Statistical learning is a method for learning patterns and knowledge through data, which includes algorithmic models such as decision trees and Bayesian estimation. Statistical learning is used to learn the statistical properties of natural images, noisy images, and noisy signals, and to fuse spatial and transform domain methods to denoise images, with a focus on the determination of parameters such as the original model filter kernel size and scale transform thresholds using learning mechanisms. For example, Cybenko et al. [28] proposed the BayesShrink algorithm, which uses the Bayesian estimation method to learn the threshold conditions to obtain a more accurate separation between the image and the noise. Other researchers build model algorithms around statistical learning itself. The K-SVD algorithm proposed by Aharon et al. [29] and the OTSC algorithm proposed by Zhao et al. [30] both use a sparse coding algorithm to denoise the image. The K-SVD algorithm performs a coefficient table on the image block through training. Combined with the inherent structure of the image to estimate the original image, these two methods perform well in terms of texture preservation, etc., but the computational complexity is high, and the denoising time is too long.
Although the traditional algorithms described above are remarkably useful for remote sensing images, the traditional methods also face the following three problems: (1) they require various hyperparameters to be set manually; (2) since such algorithms are used to obtain optimal results by solving for the optimal variance, they require significant computational and time costs; (3) only specific intensities of noise can be handled

2.2. Deep Learning Methods of Remote Sensing Image Denoising

In recent years, with the improvement of computer parallel processing capabilities, deep learning technology has been greatly developed, and it has been rapidly developed in image processing, natural language processing, and recommendation systems. Computer vision is an important research direction of deep learning theory. From target recognition to semantic segmentation, from super-resolution to image enhancement, deep learning has greatly improved the indicators in these fields, and the image denoising algorithm based on deep learning has also been greatly developed.

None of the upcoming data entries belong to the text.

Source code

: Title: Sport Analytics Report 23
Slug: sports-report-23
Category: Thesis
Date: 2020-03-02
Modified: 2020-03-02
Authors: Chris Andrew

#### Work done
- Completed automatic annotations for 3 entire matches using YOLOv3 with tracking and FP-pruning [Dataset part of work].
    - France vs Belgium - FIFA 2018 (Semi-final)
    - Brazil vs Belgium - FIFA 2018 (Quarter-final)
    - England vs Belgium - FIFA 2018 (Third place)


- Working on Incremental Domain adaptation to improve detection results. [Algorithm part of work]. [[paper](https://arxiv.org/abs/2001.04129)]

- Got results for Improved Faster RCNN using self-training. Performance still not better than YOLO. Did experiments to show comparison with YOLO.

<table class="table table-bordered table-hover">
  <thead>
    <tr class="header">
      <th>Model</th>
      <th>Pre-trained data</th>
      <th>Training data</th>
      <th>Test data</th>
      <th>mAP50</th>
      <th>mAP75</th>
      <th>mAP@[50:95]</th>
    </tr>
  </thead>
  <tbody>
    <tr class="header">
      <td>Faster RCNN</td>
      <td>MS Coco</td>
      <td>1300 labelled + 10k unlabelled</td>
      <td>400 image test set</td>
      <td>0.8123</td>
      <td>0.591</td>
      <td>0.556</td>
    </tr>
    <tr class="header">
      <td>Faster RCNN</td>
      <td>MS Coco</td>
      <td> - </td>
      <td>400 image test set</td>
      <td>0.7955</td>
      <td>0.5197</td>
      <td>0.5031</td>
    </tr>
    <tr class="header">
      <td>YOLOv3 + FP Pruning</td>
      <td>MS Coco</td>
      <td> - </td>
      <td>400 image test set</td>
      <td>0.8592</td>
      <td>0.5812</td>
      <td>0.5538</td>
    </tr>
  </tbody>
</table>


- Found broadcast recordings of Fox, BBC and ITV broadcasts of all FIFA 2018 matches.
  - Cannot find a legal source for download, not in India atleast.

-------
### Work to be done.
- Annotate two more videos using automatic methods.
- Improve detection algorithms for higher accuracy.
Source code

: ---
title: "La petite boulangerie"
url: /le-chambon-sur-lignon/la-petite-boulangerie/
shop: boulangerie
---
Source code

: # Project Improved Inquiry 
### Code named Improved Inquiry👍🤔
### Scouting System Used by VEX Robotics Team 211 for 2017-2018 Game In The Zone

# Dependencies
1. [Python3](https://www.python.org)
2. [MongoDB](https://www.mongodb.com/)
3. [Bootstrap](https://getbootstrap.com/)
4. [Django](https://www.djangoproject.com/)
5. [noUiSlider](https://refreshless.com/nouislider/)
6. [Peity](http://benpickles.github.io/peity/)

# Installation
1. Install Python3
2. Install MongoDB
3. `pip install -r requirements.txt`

The method based on deep learning is to obtain prior knowledge by learning a large amount of data, thereby mapping the noisy image to the real image to achieve the denoising function. Early deep learning methods are based on feed-forward networks or multi-layer perceptron (MLP) to process features or image patches. Burger et al. [31] earlier proposed a multi-layer perceptron denoising network. This method consists of four fully connected layers. The difference between the network output and the actual image is constrained by the L2 loss function for iterative learning. The image is denoised once in a window mode. Chen et al. [32] proposed the Trained Nonlinear Reaction Diffusion (TNRD) model, whose algorithm process is to analyze the captured image structure information by multi-layer convolution through a filter kernel composed of specific a priori information and to separate the noise from the image information in the convolution process. The algorithm separates the noise from the image information during the convolution process, thus achieving a denoising effect. The method combines a non-diffusion model with a feed-forward network to achieve suitable denoising results. The above two denoising models based on deep learning have achieved similar performance to the BM3D algorithm for the first time, but both have the problem of insufficient model feature extraction ability and unstable denoising effects.
The denoising algorithm based on deep convolutional neural network is also a relatively common method. Viren et al. [33] first proposed a natural image denoising method based on CNN, combining CNN’s ability to extract image features with image denoising tasks, and achieved suitable experimental results. Zhang et al. [34] and others improved this method and introduced methods such as residual learning [35] and batch normalization [36]. The method can separate the original information and noise in the noisy image through an elaborate residual network, and then output the noise information and make a difference with the noisy image to obtain a denoised image. This method enhances the image perception ability of the network by removing the pooling layer and setting a reasonable convolution kernel size, thereby obtaining satisfactory denoising ability in blind denoising and non-blind denoising scenes, and experiments show that its generalization ability is greatly improved compared with traditional algorithms. Subsequently, Zhang et al. further proposed the FFDNet denoising model [37], where, under the condition of non-blind denoising, the noise level estimation is used as one of the inputs, and the input image is down-sampled into multiple sub-images to be superimposed in the channel direction. Then, they input the network for training, which reduces the parameters and computational efficiency of the network while ensuring the results. Divakar et al. [38] proposed the idea of adversarial training to optimize the denoising ability of traditional CNN networks and achieved suitable results.
The deep learning-based methods mentioned above also have some shortcomings: (1) some deep networks do not make full use of the influence of shallow layers on deep layers, and (2) the deep learning-based methods mentioned above do not fully take into account the complex features of remote sensing images, and the extracted image features are not rich or sufficient.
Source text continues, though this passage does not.